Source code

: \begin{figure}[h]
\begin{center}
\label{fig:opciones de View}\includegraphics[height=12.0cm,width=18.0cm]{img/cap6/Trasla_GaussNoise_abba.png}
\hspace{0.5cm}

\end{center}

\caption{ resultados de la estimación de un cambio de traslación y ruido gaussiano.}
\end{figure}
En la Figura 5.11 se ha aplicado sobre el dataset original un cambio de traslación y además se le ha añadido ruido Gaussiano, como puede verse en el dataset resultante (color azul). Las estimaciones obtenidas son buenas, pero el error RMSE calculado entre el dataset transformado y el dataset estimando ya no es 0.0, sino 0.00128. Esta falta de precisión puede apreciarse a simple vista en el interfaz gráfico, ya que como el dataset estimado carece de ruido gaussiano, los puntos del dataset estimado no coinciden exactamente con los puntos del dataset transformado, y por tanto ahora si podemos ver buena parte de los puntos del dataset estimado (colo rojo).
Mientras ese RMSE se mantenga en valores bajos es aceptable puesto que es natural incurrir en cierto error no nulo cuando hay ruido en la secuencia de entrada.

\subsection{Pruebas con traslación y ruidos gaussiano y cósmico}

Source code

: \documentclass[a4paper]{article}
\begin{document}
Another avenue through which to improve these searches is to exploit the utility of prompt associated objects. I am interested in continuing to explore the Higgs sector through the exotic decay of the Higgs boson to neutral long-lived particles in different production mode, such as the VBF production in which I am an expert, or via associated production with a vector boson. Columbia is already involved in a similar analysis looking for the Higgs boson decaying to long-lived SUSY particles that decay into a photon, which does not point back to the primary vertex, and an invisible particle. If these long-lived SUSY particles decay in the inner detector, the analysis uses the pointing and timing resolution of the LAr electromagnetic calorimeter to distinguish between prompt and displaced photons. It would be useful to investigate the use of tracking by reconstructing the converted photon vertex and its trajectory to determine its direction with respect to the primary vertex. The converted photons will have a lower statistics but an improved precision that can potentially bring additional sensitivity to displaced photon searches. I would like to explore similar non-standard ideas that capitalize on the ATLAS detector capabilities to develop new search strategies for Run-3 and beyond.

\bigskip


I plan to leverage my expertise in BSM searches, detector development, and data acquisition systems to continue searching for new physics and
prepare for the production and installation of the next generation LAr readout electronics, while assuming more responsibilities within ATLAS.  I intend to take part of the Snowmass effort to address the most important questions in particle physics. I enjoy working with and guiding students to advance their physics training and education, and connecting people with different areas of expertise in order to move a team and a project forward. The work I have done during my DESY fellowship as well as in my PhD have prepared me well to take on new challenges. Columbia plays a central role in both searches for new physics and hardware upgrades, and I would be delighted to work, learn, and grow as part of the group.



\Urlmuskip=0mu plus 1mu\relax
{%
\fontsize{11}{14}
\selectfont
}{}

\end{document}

■ ■ ■ ■

**Work task:** For the lines above, output exactly those from the line containing "Another avenue through" through the line containing "I plan to leverage", and skip the others.

**Worked solution:**
Another avenue through which to improve these searches is to exploit the utility of prompt associated objects. I am interested in continuing to explore the Higgs sector through the exotic decay of the Higgs boson to neutral long-lived particles in different production mode, such as the VBF production in which I am an expert, or via associated production with a vector boson. Columbia is already involved in a similar analysis looking for the Higgs boson decaying to long-lived SUSY particles that decay into a photon, which does not point back to the primary vertex, and an invisible particle. If these long-lived SUSY particles decay in the inner detector, the analysis uses the pointing and timing resolution of the LAr electromagnetic calorimeter to distinguish between prompt and displaced photons. It would be useful to investigate the use of tracking by reconstructing the converted photon vertex and its trajectory to determine its direction with respect to the primary vertex. The converted photons will have a lower statistics but an improved precision that can potentially bring additional sensitivity to displaced photon searches. I would like to explore similar non-standard ideas that capitalize on the ATLAS detector capabilities to develop new search strategies for Run-3 and beyond.

\bigskip


I plan to leverage my expertise in BSM searches, detector development, and data acquisition systems to continue searching for new physics and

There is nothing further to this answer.